### Task material
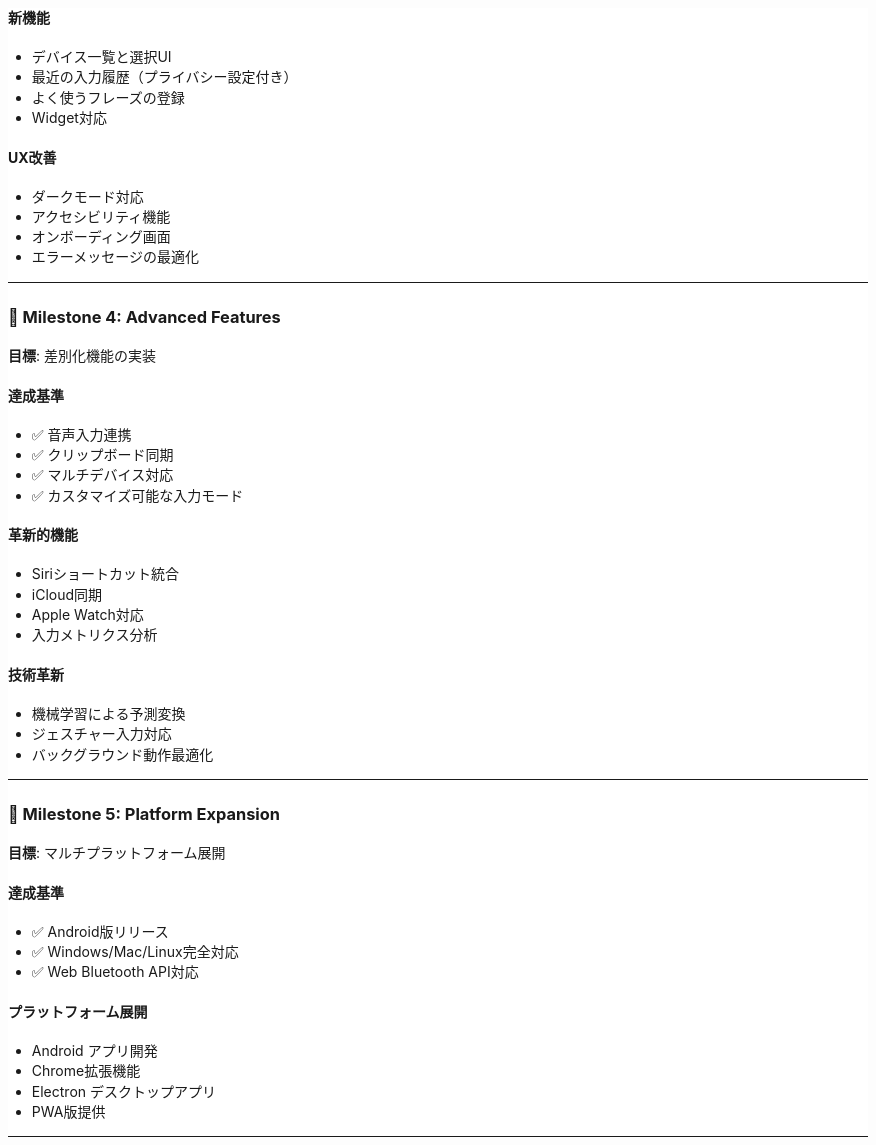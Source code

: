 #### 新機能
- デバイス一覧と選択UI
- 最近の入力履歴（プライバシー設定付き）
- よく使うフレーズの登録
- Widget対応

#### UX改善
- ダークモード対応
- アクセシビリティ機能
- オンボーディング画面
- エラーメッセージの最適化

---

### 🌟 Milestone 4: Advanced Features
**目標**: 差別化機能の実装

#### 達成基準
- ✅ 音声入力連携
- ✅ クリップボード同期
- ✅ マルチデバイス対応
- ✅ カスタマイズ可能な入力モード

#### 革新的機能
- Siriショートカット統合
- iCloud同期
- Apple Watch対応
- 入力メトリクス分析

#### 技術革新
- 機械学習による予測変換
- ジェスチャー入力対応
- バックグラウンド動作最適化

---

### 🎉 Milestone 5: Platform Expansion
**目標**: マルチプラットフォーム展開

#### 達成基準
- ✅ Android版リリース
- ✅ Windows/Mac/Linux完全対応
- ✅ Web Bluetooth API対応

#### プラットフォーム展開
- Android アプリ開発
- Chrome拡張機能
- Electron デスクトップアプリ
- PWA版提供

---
######
### Task material
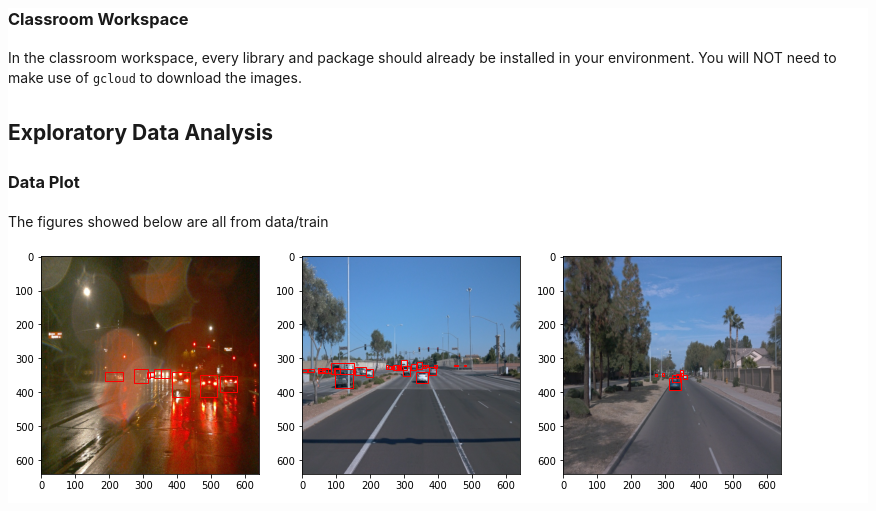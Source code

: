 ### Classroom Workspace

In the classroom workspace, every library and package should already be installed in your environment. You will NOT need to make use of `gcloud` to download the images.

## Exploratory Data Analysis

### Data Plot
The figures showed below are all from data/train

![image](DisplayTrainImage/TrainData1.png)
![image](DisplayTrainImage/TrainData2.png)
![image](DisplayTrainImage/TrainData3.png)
######
### Task material
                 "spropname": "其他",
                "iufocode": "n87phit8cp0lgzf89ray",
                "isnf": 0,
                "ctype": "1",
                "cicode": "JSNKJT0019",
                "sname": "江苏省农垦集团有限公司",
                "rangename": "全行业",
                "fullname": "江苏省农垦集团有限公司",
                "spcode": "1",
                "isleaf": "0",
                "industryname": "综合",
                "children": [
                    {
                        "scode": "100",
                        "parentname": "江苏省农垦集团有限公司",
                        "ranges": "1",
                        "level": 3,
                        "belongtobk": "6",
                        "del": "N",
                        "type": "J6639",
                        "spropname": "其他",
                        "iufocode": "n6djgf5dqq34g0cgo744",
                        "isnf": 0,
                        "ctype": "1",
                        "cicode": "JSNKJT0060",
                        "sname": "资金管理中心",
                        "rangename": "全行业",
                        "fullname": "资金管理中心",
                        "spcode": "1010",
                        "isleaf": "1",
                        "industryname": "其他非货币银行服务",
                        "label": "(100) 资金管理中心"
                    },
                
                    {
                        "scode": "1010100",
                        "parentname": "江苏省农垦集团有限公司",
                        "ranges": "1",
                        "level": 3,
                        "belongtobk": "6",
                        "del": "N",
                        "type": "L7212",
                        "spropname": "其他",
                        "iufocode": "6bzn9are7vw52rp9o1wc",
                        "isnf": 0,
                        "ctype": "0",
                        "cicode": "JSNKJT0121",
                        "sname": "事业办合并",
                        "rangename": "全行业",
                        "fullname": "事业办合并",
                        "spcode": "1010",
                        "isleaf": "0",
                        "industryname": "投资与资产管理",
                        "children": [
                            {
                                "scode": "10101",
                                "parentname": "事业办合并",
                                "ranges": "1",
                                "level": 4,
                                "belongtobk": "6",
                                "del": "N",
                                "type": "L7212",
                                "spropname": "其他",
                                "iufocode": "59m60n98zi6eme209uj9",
######
Task details | For each line of the entries that holds the word "iufocode", pull that line out.

Response to the task |
                "iufocode": "n87phit8cp0lgzf89ray",
                        "iufocode": "n6djgf5dqq34g0cgo744",
                        "iufocode": "6bzn9are7vw52rp9o1wc",
                                "iufocode": "59m60n98zi6eme209uj9",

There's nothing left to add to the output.